この段階で仕様がしっかりと定義されていないと、開発後に手戻りが発生し、大きなコストや納期遅延につながるリスクがあります。そのため、上流工程はシステム開発全体の成否を左右する極めて重要な工程です。
「下流工程」との違い
上流工程が「設計・計画」を担うのに対し、下流工程は「実装・テスト・運用」を担うフェーズです。具体的には、プログラミングによる開発、システムテスト、運用環境への移行などが下流工程に含まれます。上流工程は主にITコンサルタントやSEが担当し、顧客との折衝や仕様策定が中心です。
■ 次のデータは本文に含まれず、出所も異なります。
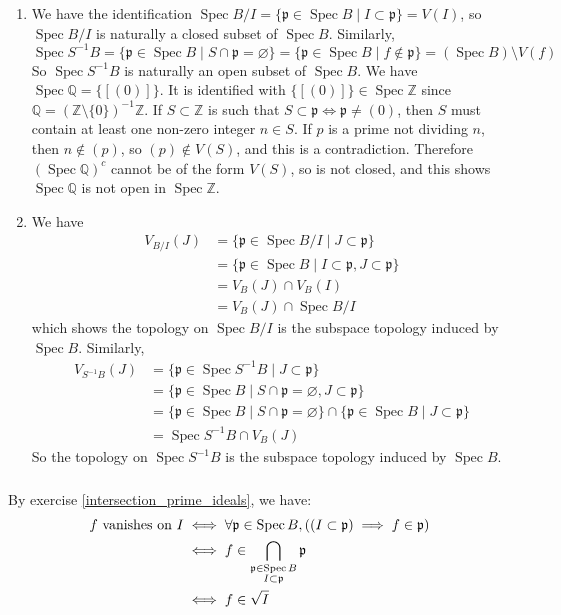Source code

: \documentclass{article}
\newcommand{\Z}{\mathbb{Z}}
\newcommand{\Q}{\mathbb{Q}}
\DeclareMathOperator{\Spec}{Spec}
\newcommand{\p}{\mathfrak{p}}
\newcommand{\exercise}{\subsubsection} %
\begin{document}
\exercise{} \begin{enumerate}
    \item We have the identification $\Spec B/I = \{\p \in \Spec B \mid I \subset \p \} = V(I)$, so $\Spec B/I$ is naturally a closed subset of $\Spec B$. Similarly,
    \[\Spec S^{-1}B = \{\p \in \Spec B \mid S \cap \p = \varnothing \} = \{\p \in \Spec B \mid f \notin \p\} = (\Spec B) \setminus V(f)\]
    So $\Spec S^{-1}B$ is naturally an open subset of $\Spec B$. We have $\Spec \Q = \{[(0)]\}$. It is identified with $\{[(0)]\} \in \Spec \Z$ since $\Q = (\Z \setminus \{0\})^{-1} \Z$. If $S \subset \Z$ is such that $S \subset \p \iff \p \ne (0)$, then $S$ must contain at least one non-zero integer $n \in S$. If $p$ is a prime not dividing $n$, then $n \notin (p)$, so $(p) \notin V(S)$, and this is a contradiction. Therefore $(\Spec \Q)^c$ cannot be of the form $V(S)$, so is not closed, and this shows $\Spec \Q$ is not open in $\Spec \Z$.
    \item We have
    \begin{align*}
        V_{B/I}(J) & = \{\p \in \Spec B/I \mid J \subset \p\} \\
        & = \{\p \in \Spec B \mid I \subset \p, J \subset \p\} \\
        & = V_B (J) \cap V_B(I) \\
        & = V_B(J) \cap \Spec B/I
    \end{align*}
    which shows the topology on $\Spec B/I$ is the subspace topology induced by $\Spec B$. Similarly,
    \begin{align*}
        V_{S^{-1}B}(J) & = \{\p \in \Spec S^{-1}B \mid J \subset \p\} \\
        & = \{\p \in \Spec B \mid S\cap \p = \varnothing, J \subset \p\} \\
        & = \{\p \in \Spec B \mid S\cap \p = \varnothing\} \cap \{\p \in \Spec B \mid  J \subset \p\}\\ 
        & = \Spec S^{-1}B \cap V_B (J) 
    \end{align*}
    So the topology on $\Spec S^{-1}B$ is the subspace topology induced by $\Spec B$.
\end{enumerate}

\exercise{} \label{vanishing_on_ideal} By exercise \ref{intersection_prime_ideals}, we have:
\begin{align*}
    f \text{ vanishes on } I & \iff \forall \p \in \Spec B, ((I \subset \p) \implies f \in \p) \\
    & \iff f \in \bigcap_{\begin{subarray}{c} \p \in \Spec B \\ I \subset \p \end{subarray} } \p \\
    & \iff f \in \sqrt{I}
\end{align*}
\end{document}
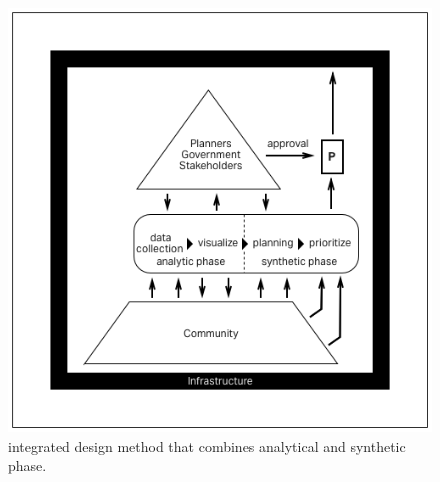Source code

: \begin{figure}[htb]
  \includegraphics[width=\textwidth]{chapters/2/fig/bikebump.png}               
  \caption[diagram: integrated collective design]{integrated design method
  that combines analytical and synthetic phase.}
\label{fig:collective_design}
\end{figure}


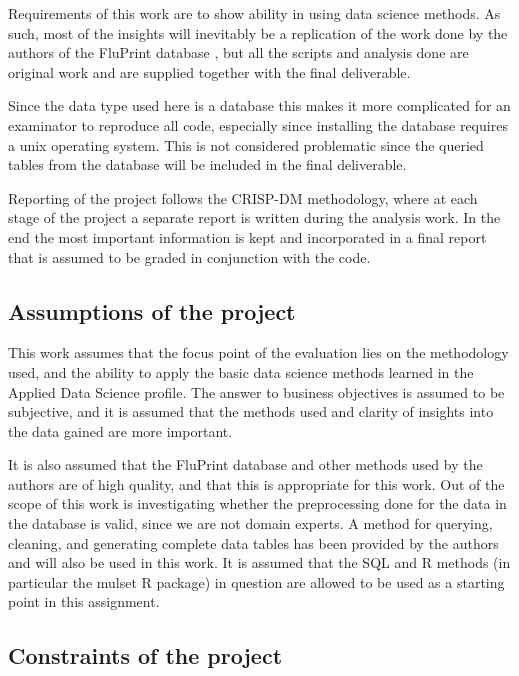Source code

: Requirements of this work are to show ability in using data science methods.
As such, most of the insights will inevitably be a replication of the work done
by the authors of the FluPrint database \cite{tomicSIMONAutomatedMachine2019},
but all the scripts and analysis done are original work and are supplied
together with the final deliverable.

Since the data type used here is a database this makes it more complicated for
an examinator to reproduce all code, especially since installing the database
requires a unix operating system. This is not considered problematic
since the queried tables from the database will be included in the final
deliverable.

Reporting of the project follows the CRISP-DM methodology, where at each
stage of the project a separate report is written during the analysis work. In
the end the most important information is kept and incorporated in a final
report that is assumed to be graded in conjunction with the code.

\subsection{Assumptions of the project}

This work assumes that the focus point of the evaluation lies on the
methodology used, and the ability to apply the basic data science methods
learned in the Applied Data Science profile. The answer to business objectives
is assumed to be subjective, and it is assumed that the methods used and
clarity of insights into the data gained are more important.

It is also assumed that the FluPrint database and other methods used by the
authors \cite{tomicFluPRINTDatasetMultidimensional2019,
tomicSIMONAutomatedMachine2019} are of high quality, and that this is
appropriate for this work. Out of the scope of this work is investigating
whether the preprocessing done for the data in the database is valid, since we
are not domain experts. A method for querying, cleaning, and generating
complete data tables has been provided by the authors and will also be used in
this work. It is assumed that the SQL and R methods (in particular the mulset R
package) in question are allowed to be used as a starting point in this
assignment.

\subsection{Constraints of the project}

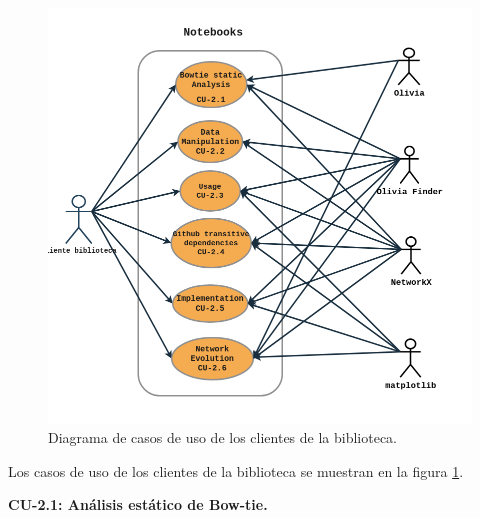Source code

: \begin{figure}[ht!]
	\centering
	\includegraphics[width=1\textwidth]{img/anexos/CU_notebooks.png}
	\caption{Diagrama de casos de uso de los clientes de la biblioteca.}
	\label{fig:casos_de_uso_notebooks}
\end{figure}

Los casos de uso de los clientes de la biblioteca se muestran en la figura \ref{fig:casos_de_uso_notebooks}.


\textbf{CU-2.1: Análisis estático de Bow-tie.}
下流工程は開発エンジニアやテスト担当者が中心となり、技術的なアウトプットを形にしていく実務フェーズです。
システム開発における「上流工程」の流れ
まずは、システム開発における一般的な上流工程の流れを、以下の5つのステップに分けて解説します。
- 企画
- 要件定義
- システムの基本設計
- 見積もり
- システムの詳細設計
各ステップごとに、詳しく解説します。
1.企画
企画フェーズでは、システム導入の目的や背景を明確にし、解決すべき業務課題やビジネス目標を整理します。社内の業務フローを分析したうえで、どのようなシステムを導入すべきかを検討します。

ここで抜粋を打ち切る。